Hone’s UI is rendered natively on each platform. Since there is no browser DOM, UI testing uses platform-specific automation tools.

macOS — geisterhand

geisterhand is the UI automation tool for testing Perry-compiled macOS binaries. It interacts with native windows at the pixel level.

Taking Screenshots

geisterhand screenshot --output /tmp/shot.png

Captures the frontmost window to a PNG file. Use this to verify visual state during tests.

Clicking

geisterhand click 200 350

Sends a mouse click at the specified (x, y) pixel coordinates relative to the screen.

Typical Test Flow

  1. Launch the Perry-compiled binary.
  2. Wait for the window to appear.
  3. Take a screenshot to verify initial state.
  4. Perform interactions (clicks, key presses).
  5. Take another screenshot to verify the result.
# Launch the IDE
./hone-ide &

# Wait for window
sleep 2

# Screenshot the initial state
geisterhand screenshot --output /tmp/initial.png

# Click the file explorer icon in the activity bar
geisterhand click 25 60

# Screenshot after interaction
geisterhand screenshot --output /tmp/after-click.png

iOS Simulator

For iOS Simulator targets, use AppleScript (osascript) to automate interactions. geisterhand does not work with the Simulator.

# Activate the Simulator
osascript -e 'tell application "Simulator" to activate'

For programmatic interaction with the simulated device, use xcrun simctl:

# Boot a simulator
xcrun simctl boot "iPhone 15 Pro"

# Install the app
xcrun simctl install booted Hone.app

# Launch the app
xcrun simctl launch booted codes.hone.ide

# Take a screenshot
xcrun simctl io booted screenshot /tmp/ios-shot.png

Limitations

  • No DOM testing: There is no browser, no document, no querySelector.
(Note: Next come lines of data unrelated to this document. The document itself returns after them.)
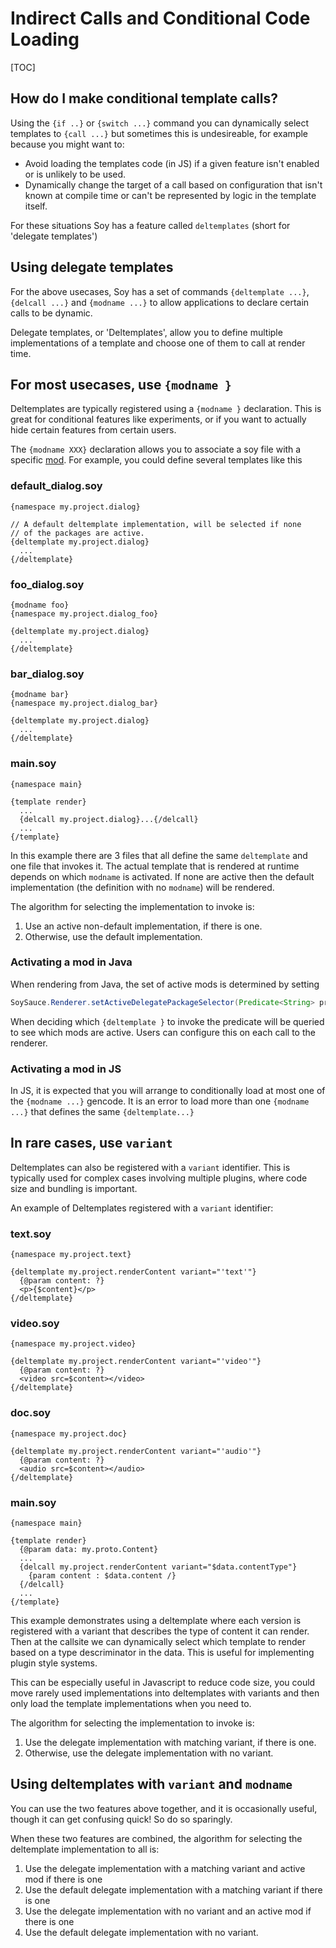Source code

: # Indirect Calls and Conditional Code Loading

[TOC]

## How do I make conditional template calls?

Using the `{if ..}` or `{switch ...}` command you can dynamically select
templates to `{call ...}` but sometimes this is undesireable, for example
because you might want to:

*   Avoid loading the templates code (in JS) if a given feature isn't enabled or
    is unlikely to be used.
*   Dynamically change the target of a call based on configuration that isn't
    known at compile time or can't be represented by logic in the template
    itself.

For these situations Soy has a feature called `deltemplates` (short for
'delegate templates')

## Using delegate templates

For the above usecases, Soy has a set of commands `{deltemplate ...}`, `{delcall
...}` and `{modname ...}` to allow applications to declare certain calls to be
dynamic.

Delegate templates, or 'Deltemplates', allow you to define multiple
implementations of a template and choose one of them to call at render time.

## For most usecases, use `{modname }`

Deltemplates are typically registered using a `{modname }` declaration. This is
great for conditional features like experiments, or if you want to actually hide
certain features from certain users.

The `{modname XXX}` declaration allows you to associate a soy file with a
specific
[mod](http://g3doc/java/com/google/apps/framework/modulesets/g3doc/dev/pinto-module-system.md#mods).
For example, you could define several templates like this

### default_dialog.soy

```soy
{namespace my.project.dialog}

// A default deltemplate implementation, will be selected if none
// of the packages are active.
{deltemplate my.project.dialog}
  ...
{/deltemplate}
```

### foo_dialog.soy

```soy
{modname foo}
{namespace my.project.dialog_foo}

{deltemplate my.project.dialog}
  ...
{/deltemplate}
```

### bar_dialog.soy

```soy
{modname bar}
{namespace my.project.dialog_bar}

{deltemplate my.project.dialog}
  ...
{/deltemplate}
```

### main.soy

```soy
{namespace main}

{template render}
  ...
  {delcall my.project.dialog}...{/delcall}
  ...
{/template}
```

In this example there are 3 files that all define the same `deltemplate` and one
file that invokes it. The actual template that is rendered at runtime depends on
which `modname` is activated. If none are active then the default implementation
(the definition with no `modname`) will be rendered.

The algorithm for selecting the implementation to invoke is:

1.  Use an active non-default implementation, if there is one.
1.  Otherwise, use the default implementation.

### Activating a mod in Java

When rendering from Java, the set of active mods is determined by setting

```java
SoySauce.Renderer.setActiveDelegatePackageSelector(Predicate<String> predicate)
```

When deciding which `{deltemplate }` to invoke the predicate will be queried to
see which mods are active. Users can configure this on each call to the
renderer.

### Activating a mod in JS

In JS, it is expected that you will arrange to conditionally load at most one of
the `{modname ...}` gencode. It is an error to load more than one `{modname
...}` that defines the same `{deltemplate...}`

## In rare cases, use `variant`

Deltemplates can also be registered with a `variant` identifier. This is
typically used for complex cases involving multiple plugins, where code size and
bundling is important.

An example of Deltemplates registered with a `variant` identifier:

### text.soy

```soy
{namespace my.project.text}

{deltemplate my.project.renderContent variant="'text'"}
  {@param content: ?}
  <p>{$content}</p>
{/deltemplate}
```

### video.soy

```soy
{namespace my.project.video}

{deltemplate my.project.renderContent variant="'video'"}
  {@param content: ?}
  <video src=$content></video>
{/deltemplate}
```

### doc.soy

```soy
{namespace my.project.doc}

{deltemplate my.project.renderContent variant="'audio'"}
  {@param content: ?}
  <audio src=$content></audio>
{/deltemplate}
```

### main.soy

```soy
{namespace main}

{template render}
  {@param data: my.proto.Content}
  ...
  {delcall my.project.renderContent variant="$data.contentType"}
    {param content : $data.content /}
  {/delcall}
  ...
{/template}
```

This example demonstrates using a deltemplate where each version is registered
with a variant that describes the type of content it can render. Then at the
callsite we can dynamically select which template to render based on a type
descriminator in the data. This is useful for implementing plugin style systems.

This can be especially useful in Javascript to reduce code size, you could move
rarely used implementations into deltemplates with variants and then only load
the template implementations when you need to.

The algorithm for selecting the implementation to invoke is:

1.  Use the delegate implementation with matching variant, if there is one.
1.  Otherwise, use the delegate implementation with no variant.

## Using deltemplates with `variant` and `modname`

You can use the two features above together, and it is occasionally useful,
though it can get confusing quick! So do so sparingly.

When these two features are combined, the algorithm for selecting the
deltemplate implementation to all is:

1.  Use the delegate implementation with a matching variant and active mod if
    there is one
1.  Use the default delegate implementation with a matching variant if there is
    one
1.  Use the delegate implementation with no variant and an active mod if there
    is one
1.  Use the default delegate implementation with no variant.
All UI assertions are visual (screenshot comparison) or coordinate-based.
  • No accessibility tree (yet): Automated assertions currently rely on pixel coordinates and screenshot diffs rather than semantic element queries.
  • Platform-specific: Each platform requires its own automation toolchain. macOS uses geisterhand, iOS uses simctl/osascript, and other platforms have their own tools.